Entries shown Start Marker
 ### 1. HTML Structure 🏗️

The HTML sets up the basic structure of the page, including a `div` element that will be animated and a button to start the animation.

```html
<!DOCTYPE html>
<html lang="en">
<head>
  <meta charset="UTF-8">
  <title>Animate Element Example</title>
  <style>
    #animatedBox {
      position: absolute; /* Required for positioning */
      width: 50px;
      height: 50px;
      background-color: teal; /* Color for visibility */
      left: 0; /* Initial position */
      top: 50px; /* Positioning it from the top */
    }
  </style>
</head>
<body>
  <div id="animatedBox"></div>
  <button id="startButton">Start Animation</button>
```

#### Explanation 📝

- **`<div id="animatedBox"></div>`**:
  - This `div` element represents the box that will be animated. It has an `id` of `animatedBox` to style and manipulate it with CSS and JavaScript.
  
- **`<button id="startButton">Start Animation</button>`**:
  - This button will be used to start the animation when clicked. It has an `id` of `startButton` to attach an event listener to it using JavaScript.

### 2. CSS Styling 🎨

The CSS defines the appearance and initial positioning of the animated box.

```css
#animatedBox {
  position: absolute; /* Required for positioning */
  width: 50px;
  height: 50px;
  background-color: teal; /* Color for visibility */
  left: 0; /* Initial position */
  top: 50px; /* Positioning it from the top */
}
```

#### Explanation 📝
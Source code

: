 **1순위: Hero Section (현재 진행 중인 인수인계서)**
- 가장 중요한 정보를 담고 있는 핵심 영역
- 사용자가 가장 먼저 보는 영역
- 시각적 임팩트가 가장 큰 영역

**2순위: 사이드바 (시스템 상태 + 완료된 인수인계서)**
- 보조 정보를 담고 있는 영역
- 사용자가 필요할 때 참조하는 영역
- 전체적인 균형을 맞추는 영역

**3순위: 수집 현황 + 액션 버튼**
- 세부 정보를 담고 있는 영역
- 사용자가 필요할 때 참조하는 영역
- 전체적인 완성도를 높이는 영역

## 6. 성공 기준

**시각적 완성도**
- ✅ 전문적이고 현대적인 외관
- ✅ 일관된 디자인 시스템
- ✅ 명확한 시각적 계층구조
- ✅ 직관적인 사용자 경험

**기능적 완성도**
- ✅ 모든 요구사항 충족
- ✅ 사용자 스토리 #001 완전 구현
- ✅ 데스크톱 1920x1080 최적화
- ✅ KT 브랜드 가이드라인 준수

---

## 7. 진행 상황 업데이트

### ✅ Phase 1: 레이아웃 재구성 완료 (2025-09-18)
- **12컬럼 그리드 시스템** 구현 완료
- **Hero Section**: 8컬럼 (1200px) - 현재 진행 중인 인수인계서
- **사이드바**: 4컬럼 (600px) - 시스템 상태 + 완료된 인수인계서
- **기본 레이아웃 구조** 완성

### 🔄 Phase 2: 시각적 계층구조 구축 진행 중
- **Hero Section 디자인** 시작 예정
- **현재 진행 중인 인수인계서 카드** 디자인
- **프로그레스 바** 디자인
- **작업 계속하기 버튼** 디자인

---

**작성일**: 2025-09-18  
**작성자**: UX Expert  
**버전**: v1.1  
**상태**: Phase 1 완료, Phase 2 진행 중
Entries shown End Marker
Aim of the task: How many lines of the entries contain the string "visibility"? Answer with a number and no other words.

Response for this exercise: 2